Anthropic’s Latest AI that Moves a Cursor for You

Anthropic

One of the renowned AI software companies Anthropic has just announced its new tool. A tool that can take over the control of the user’s cursor and perform the basic tasks on your desktop.

Not just a new tool but here are some other improvements to Anthropic’s Claude and Haiku models. This tool is called “Computer Use”.  Users can use this tool which is available exclusively with the company’s mid-range 3.5 Sonnet model right now via the API. A user can give multi-step instructions to complete any task on their computer by “looking at a screen, moving a cursor, clicking buttons and typing text.

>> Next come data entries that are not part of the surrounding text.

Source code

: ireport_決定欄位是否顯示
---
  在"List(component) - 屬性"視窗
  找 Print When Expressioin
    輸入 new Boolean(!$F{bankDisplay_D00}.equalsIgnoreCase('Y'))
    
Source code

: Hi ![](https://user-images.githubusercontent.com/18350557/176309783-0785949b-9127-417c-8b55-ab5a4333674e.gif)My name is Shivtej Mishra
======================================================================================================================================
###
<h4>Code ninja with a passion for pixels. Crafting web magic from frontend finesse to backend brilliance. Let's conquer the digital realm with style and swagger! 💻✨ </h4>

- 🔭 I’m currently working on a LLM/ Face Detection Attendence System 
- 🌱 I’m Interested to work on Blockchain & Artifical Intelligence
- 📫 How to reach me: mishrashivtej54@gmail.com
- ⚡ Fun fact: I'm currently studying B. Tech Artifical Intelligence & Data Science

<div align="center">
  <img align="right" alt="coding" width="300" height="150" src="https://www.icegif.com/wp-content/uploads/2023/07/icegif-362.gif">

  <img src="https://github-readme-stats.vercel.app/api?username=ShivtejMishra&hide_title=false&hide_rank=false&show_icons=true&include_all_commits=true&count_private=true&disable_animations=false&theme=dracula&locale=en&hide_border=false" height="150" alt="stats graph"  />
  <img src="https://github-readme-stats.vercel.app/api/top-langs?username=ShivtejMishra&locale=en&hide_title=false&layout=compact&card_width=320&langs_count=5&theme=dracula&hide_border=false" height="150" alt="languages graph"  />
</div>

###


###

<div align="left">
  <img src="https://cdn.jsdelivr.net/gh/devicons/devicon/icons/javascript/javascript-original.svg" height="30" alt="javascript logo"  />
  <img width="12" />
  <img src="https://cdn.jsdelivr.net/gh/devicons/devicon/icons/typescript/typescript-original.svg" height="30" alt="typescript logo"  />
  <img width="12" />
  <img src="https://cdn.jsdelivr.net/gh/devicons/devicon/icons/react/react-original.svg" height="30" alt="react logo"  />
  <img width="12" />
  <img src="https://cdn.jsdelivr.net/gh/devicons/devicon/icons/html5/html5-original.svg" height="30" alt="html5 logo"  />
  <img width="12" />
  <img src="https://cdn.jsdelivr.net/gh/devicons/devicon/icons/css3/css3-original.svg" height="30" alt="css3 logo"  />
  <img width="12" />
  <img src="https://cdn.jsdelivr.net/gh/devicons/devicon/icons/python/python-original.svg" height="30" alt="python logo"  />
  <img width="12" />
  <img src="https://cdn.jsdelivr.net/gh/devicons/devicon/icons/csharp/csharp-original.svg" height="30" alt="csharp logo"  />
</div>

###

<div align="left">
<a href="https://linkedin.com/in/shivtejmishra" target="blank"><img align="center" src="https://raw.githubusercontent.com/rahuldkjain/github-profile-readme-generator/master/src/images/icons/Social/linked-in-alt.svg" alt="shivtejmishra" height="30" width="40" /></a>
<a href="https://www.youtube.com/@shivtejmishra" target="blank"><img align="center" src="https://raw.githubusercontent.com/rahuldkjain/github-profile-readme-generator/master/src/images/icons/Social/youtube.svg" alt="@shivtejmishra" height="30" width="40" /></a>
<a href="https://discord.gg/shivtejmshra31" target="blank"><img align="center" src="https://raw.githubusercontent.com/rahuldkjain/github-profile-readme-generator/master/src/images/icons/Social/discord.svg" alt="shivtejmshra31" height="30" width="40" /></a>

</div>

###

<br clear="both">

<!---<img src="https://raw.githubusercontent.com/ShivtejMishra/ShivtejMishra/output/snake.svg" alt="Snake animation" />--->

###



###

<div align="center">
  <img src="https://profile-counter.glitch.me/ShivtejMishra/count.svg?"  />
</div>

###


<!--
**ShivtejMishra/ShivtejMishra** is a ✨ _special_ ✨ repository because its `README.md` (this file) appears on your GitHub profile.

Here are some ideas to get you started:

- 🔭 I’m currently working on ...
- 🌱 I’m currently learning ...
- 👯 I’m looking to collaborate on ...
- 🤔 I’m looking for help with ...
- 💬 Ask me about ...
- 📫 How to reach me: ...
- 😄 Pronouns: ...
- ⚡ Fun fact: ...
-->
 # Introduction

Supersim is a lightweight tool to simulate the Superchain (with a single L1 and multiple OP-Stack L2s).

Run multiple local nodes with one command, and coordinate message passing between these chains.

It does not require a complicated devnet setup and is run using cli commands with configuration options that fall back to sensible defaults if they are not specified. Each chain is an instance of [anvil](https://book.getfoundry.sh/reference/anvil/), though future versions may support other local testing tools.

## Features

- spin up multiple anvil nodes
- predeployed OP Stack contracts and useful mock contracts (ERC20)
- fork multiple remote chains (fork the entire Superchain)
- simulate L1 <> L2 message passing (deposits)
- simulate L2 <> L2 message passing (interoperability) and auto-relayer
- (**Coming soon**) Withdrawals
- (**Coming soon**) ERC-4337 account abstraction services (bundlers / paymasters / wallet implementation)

How does Anthropic’s latest AI Tool Work?

Here is how the Anthropic’s latest AI tools work, when a developer tasks Claude with using a piece of computer software and gives it the necessary access. Then Clause looks at screenshots of what’s visible to the user and counts how many pixels horizontally or vertically it needs to move a cursor to click in the better place. While training Claude, it was quite difficult to count pixels accurately, because without this it was difficult to give the cursor any commands.

This tool also comes with many limitations as it can only operate by rapid successive screengrabs rather than just working with a live video stream.  Due to this, it can miss short-lived notifications or any other changes. But still, the tool is good for performing some common actions like drag and drop. So, developers are starting to use these low-risk tasks first while anthropic works to improve its capabilities with time.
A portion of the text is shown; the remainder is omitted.